According to www.thecarseatlady.com, research shows that kids who sit rear-facing in a vehicle are five times safer than those who are riding forward-facing. This is because they avoid the whiplash motion altogether since the head, body and torso all move in a straight line on impact. Check out the article here Why Ride Rear-Facing.

The Swedish and Car Seats

    As I was also researching on car seats before Audrey was born, I came across articles about the Swedish and their almost zero record of child fatalities and injuries in car accidents. Apparently, their car seats were designed to hold kids at a rear facing position up to the age of 4-6 years. This provided protection for the head and neck, which are vulnerable body parts for young kids. Read more about it here in The Swedish Car Seat Approach. 


 My almost 2 year old daughter still sits in a rear facing car seat
comfortably and I will keep her in it until she’s reached the
height or weight limit.


2. Convertible Car Seat

      The convertible car seat is a good choice since you can install it rear or forward facing when needed. We currently use this type of car seat for Audrey, our 4 year old. She was using it as a rear facing seat until she was 2 and a half, and is now in the forward facing position so her legs are more comfy. We also have another convertible car seat on standby for Natalie when she outgrows the infant seat.
      You may be wondering why we didn’t just buy a convertible car seat to begin with. Well, for one – the infant car seat that Natalie is using now is actually a hand me down from Audrey and was part of a Travel System so it has a stroller that it fits into perfectly (By the way, unless you know who used the car seat previously and are assured that it hasn’t gone through an accident, it is best to buy it new. You don’t want to use a second hand car seat that can compromise the safety of your child). Another good thing about it is that it’s easy to take out from the car (or from its base which is strapped into the car), and take with you anywhere (can't do this with a Convertible Car Seat). So if baby is asleep you don’t need to take her out from the car seat (or risk waking her up!) – you just take the car seat with you.
       Second, my children are on the petite side so starting with a convertible car seat isn’t exactly a good idea because it's bigger. I don’t know how many more infant head support pillows I will need to fit my baby in one in order to prevent her from moving around and about. An infant car seat is also safer for younger babies according to experts so having two kinds is ok with us.

Newborn Natalie snug as a bug in her infant car seat!
                                            Thanks to our Diono 2-in-1 Head Support, Ivory :)


Audrey in her Convertible Car Seat in a Rear Facing Position
(she was 1.5 years old in this photo)
    A lot of car seats are now available here but the convertible ones that we own are both an Evenflo brand and were ordered through Amazon.com. Our family just helped us bring them home from the US since they came out cheaper if we bought them from there ;) We got the Evenflo Symphony model which is similar to the one featured below (except for the fabric used). We were happy with Audrey's so we got the same one for Natalie.

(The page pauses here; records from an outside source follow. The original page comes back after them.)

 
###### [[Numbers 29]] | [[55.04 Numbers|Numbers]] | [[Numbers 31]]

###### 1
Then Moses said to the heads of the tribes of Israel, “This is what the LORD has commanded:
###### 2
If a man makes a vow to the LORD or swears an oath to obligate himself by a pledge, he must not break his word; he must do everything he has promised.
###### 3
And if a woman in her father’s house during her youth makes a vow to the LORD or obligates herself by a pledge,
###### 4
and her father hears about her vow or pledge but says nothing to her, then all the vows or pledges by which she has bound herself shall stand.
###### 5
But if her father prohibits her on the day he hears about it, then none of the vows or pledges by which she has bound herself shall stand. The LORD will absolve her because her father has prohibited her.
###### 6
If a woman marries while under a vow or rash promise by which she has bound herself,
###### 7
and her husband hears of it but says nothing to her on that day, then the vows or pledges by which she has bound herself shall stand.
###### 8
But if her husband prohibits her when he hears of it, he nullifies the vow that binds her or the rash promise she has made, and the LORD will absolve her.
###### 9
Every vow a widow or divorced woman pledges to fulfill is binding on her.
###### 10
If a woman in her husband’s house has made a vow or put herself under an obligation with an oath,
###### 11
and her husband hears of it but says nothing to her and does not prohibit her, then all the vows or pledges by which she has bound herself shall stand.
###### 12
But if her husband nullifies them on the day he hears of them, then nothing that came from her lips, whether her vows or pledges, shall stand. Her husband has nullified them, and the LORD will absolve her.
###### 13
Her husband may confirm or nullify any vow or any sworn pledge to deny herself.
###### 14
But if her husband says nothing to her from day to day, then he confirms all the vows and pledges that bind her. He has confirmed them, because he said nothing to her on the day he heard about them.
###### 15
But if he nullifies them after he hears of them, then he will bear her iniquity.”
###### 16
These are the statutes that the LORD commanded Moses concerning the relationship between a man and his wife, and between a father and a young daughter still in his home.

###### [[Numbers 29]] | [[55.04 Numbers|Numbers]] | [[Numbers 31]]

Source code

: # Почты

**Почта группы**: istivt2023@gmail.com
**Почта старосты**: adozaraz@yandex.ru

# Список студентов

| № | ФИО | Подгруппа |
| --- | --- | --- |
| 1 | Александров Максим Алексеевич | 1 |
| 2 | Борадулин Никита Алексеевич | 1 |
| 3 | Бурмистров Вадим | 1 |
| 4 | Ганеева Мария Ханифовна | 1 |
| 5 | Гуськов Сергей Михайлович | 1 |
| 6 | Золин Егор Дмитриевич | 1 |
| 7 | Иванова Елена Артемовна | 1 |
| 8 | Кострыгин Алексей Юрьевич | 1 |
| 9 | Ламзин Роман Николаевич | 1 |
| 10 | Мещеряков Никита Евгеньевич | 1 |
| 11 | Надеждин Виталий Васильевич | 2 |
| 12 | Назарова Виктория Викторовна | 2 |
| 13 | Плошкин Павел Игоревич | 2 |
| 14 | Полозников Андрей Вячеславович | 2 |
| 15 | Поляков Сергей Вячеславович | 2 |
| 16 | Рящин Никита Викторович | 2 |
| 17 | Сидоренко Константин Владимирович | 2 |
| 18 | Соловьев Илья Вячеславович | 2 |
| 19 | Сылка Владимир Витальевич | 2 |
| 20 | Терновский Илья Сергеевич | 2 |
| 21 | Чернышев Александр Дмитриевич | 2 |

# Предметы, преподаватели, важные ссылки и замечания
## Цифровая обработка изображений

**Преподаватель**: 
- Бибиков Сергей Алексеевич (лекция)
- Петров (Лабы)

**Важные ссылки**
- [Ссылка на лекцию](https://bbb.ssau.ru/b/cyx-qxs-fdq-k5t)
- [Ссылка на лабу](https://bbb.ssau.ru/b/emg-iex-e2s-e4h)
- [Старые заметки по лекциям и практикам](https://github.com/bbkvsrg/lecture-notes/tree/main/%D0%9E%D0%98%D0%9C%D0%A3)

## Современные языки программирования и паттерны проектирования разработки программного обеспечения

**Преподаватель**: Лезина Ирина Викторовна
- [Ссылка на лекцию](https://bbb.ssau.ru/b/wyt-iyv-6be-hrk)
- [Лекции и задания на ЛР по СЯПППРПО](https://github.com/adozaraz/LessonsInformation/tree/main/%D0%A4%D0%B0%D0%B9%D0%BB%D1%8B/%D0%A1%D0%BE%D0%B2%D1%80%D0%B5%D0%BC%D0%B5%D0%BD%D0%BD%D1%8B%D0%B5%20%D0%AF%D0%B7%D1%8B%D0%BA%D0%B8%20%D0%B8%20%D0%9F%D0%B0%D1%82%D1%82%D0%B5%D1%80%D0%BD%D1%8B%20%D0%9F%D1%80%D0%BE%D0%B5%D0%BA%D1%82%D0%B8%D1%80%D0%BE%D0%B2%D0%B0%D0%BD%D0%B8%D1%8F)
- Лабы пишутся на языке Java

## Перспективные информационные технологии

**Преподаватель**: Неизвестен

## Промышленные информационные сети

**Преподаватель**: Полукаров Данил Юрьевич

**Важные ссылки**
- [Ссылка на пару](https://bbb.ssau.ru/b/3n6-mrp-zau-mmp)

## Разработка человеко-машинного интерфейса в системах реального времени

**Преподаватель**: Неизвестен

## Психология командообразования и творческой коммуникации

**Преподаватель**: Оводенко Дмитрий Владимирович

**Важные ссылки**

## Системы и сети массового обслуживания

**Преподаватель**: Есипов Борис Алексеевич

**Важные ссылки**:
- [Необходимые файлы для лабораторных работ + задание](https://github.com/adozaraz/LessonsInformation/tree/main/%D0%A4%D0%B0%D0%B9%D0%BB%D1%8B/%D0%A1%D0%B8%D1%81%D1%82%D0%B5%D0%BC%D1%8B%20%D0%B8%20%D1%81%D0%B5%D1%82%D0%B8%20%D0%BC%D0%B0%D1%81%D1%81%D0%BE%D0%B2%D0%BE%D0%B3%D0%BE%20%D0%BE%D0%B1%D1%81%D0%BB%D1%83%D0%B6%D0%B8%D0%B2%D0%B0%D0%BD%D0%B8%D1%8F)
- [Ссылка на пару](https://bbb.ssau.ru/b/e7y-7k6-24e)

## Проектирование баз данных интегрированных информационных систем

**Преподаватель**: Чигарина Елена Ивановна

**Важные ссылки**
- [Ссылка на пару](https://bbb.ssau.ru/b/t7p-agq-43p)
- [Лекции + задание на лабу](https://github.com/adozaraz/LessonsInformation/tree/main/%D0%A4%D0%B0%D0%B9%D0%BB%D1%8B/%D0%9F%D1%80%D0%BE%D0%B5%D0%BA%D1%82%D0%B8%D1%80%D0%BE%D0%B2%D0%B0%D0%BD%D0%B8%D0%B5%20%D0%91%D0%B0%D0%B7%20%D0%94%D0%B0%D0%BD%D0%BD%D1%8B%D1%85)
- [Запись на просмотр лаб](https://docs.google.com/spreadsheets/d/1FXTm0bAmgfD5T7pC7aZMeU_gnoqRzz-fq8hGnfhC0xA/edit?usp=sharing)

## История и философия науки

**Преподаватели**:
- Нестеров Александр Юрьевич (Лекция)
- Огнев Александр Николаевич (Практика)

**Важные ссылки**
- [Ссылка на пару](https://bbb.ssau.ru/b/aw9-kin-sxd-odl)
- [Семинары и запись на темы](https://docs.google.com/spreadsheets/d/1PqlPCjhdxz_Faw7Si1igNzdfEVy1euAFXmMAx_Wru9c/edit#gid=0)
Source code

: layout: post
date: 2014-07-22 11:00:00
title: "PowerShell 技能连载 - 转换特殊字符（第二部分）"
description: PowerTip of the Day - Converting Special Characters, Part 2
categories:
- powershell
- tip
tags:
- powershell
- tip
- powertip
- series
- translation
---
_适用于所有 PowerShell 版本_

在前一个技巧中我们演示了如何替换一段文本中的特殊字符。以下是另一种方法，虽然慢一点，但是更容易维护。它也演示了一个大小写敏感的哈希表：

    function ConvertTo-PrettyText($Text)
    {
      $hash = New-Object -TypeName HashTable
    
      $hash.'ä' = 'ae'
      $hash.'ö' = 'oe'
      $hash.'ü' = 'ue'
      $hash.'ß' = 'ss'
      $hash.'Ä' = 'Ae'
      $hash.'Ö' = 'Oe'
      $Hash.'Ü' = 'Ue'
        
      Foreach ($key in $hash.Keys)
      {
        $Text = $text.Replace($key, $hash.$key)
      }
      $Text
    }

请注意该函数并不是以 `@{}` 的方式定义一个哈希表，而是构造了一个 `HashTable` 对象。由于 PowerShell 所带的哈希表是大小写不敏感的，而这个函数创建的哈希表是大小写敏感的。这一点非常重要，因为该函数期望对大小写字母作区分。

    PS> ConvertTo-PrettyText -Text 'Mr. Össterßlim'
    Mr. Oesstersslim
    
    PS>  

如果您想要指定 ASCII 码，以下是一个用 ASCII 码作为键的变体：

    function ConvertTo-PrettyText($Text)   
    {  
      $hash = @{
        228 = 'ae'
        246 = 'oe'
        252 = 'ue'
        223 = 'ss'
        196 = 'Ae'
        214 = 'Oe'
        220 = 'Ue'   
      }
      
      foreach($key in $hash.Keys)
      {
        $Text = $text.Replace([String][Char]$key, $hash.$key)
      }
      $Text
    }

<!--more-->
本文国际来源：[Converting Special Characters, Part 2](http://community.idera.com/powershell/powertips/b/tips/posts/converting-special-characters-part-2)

                                                                                                        Evenflo Symphony LX Convertible Car Seat, Graphic Black 


         3. Forward Facing Car Seat

      This one is for children who have reached the height limit of the Rear Facing Car Seat. You can find 3 kinds of Forward Facing Car seats: A Convertible Car Seat – as mentioned above, A Combination Car Seat which is a Forward Facing Car Seat that can also become a Booster Seat (for older children or those who have gone over the height or weight limit for Car Seats), and just a Forward Facing Car Seat.
     A car seat such as this keeps a child safe through a 5-point harness so they are secure in the seat and forces are distributed evenly in the case of a crash.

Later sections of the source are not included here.